What the task asks = Go through the material below, find each line with the word "iPad", and copy those lines.

+---+

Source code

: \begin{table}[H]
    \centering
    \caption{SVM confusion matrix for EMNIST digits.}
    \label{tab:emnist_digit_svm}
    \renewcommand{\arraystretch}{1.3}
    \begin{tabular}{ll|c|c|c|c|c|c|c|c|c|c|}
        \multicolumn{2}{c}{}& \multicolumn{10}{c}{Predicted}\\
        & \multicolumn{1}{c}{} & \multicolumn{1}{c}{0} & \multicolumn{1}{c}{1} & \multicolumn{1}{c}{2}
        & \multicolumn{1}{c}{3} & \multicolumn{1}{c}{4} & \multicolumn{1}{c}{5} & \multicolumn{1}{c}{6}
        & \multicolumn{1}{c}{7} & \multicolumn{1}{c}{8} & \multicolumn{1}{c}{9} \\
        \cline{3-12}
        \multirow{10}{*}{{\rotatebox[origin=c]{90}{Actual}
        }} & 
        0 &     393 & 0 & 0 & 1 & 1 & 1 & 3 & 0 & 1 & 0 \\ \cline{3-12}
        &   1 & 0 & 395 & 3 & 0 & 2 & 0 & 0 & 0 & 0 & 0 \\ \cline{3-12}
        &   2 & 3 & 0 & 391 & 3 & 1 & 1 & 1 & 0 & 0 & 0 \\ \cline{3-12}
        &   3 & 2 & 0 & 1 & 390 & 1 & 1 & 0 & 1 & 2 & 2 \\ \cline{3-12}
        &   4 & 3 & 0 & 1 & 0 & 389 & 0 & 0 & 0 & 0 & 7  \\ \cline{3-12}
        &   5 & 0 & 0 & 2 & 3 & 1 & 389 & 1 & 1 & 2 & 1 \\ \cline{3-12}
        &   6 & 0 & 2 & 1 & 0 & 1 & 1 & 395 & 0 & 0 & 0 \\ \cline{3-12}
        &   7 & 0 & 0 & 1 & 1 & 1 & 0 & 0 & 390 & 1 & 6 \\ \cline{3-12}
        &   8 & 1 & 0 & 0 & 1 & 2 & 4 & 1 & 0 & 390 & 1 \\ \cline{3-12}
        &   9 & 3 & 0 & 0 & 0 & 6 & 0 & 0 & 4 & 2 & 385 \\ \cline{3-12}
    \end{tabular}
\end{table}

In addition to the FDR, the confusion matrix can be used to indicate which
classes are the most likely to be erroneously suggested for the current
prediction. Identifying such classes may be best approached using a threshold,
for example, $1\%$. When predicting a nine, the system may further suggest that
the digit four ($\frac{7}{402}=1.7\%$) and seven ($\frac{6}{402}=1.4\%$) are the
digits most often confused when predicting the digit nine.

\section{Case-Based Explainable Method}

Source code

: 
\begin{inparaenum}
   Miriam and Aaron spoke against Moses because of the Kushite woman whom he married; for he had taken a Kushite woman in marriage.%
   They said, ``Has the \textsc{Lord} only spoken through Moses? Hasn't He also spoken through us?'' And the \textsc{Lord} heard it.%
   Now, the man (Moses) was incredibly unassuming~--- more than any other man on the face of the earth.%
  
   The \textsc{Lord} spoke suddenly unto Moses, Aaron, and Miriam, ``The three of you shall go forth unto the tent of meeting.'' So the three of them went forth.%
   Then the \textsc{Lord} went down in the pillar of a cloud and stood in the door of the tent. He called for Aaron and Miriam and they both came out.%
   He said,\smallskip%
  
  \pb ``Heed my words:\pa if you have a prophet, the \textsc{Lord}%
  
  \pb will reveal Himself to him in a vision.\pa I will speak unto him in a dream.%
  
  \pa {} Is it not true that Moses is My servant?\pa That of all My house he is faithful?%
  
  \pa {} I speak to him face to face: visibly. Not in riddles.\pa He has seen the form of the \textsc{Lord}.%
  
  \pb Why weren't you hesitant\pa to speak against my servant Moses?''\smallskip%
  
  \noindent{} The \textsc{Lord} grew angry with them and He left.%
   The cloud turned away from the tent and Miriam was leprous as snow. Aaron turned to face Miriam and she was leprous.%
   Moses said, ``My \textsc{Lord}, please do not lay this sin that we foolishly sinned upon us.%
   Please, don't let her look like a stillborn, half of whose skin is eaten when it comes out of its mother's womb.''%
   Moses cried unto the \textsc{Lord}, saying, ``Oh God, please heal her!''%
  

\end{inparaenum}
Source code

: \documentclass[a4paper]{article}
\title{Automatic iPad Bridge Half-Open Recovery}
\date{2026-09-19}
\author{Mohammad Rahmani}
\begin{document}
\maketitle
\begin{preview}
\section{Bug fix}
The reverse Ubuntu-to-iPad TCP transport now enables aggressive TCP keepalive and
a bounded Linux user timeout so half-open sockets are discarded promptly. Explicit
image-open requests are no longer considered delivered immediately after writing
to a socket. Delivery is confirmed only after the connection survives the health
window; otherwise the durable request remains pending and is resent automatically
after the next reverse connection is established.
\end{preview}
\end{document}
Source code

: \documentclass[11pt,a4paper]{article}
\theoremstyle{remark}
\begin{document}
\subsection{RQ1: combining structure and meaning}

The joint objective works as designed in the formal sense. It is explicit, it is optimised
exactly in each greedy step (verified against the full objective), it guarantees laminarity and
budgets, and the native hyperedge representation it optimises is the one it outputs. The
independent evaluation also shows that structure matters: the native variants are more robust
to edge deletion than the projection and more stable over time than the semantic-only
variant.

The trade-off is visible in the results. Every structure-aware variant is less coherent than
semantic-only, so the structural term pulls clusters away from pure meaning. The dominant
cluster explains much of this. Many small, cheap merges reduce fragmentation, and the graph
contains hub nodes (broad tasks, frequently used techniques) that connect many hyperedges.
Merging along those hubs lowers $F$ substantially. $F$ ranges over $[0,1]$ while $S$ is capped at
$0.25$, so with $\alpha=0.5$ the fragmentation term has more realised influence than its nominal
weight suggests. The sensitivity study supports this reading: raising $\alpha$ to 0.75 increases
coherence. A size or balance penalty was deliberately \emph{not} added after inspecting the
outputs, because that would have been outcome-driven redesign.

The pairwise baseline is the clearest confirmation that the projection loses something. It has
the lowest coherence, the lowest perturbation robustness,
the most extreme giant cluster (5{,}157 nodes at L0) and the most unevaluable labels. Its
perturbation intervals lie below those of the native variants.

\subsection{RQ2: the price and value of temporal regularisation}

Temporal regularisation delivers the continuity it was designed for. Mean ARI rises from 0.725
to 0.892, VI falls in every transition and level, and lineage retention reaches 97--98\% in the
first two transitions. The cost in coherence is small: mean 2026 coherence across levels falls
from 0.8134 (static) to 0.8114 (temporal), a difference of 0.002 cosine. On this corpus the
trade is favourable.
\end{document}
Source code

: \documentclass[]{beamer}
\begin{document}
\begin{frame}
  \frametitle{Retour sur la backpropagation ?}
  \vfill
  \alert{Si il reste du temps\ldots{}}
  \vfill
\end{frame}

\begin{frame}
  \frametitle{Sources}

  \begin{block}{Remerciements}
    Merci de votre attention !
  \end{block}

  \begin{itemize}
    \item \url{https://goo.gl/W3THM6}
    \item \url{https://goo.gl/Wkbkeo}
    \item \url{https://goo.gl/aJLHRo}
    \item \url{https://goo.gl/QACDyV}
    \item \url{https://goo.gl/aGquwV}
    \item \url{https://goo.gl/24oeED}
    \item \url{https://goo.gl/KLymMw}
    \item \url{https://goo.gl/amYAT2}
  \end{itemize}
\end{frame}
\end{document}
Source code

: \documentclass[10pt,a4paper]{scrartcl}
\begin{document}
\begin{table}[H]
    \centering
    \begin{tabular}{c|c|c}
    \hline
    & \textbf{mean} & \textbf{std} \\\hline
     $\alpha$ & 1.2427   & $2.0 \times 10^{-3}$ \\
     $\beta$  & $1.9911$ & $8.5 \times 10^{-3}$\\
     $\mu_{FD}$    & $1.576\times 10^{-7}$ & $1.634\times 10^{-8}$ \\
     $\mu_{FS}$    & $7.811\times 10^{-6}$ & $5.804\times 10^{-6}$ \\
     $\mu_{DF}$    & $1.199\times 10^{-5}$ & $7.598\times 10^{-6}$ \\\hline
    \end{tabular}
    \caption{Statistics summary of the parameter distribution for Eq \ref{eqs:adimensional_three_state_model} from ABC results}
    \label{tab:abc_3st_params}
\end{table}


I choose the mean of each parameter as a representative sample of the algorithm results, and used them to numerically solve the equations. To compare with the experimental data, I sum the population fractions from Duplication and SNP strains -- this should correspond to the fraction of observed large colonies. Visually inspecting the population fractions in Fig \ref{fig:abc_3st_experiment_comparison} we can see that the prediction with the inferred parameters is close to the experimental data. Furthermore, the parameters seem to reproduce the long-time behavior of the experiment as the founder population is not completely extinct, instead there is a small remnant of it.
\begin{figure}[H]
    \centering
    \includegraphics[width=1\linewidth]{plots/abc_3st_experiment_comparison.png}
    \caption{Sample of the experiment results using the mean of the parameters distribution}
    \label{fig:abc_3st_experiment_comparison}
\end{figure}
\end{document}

+---+

Exercise solution =
\title{Automatic iPad Bridge Half-Open Recovery}
The reverse Ubuntu-to-iPad TCP transport now enables aggressive TCP keepalive and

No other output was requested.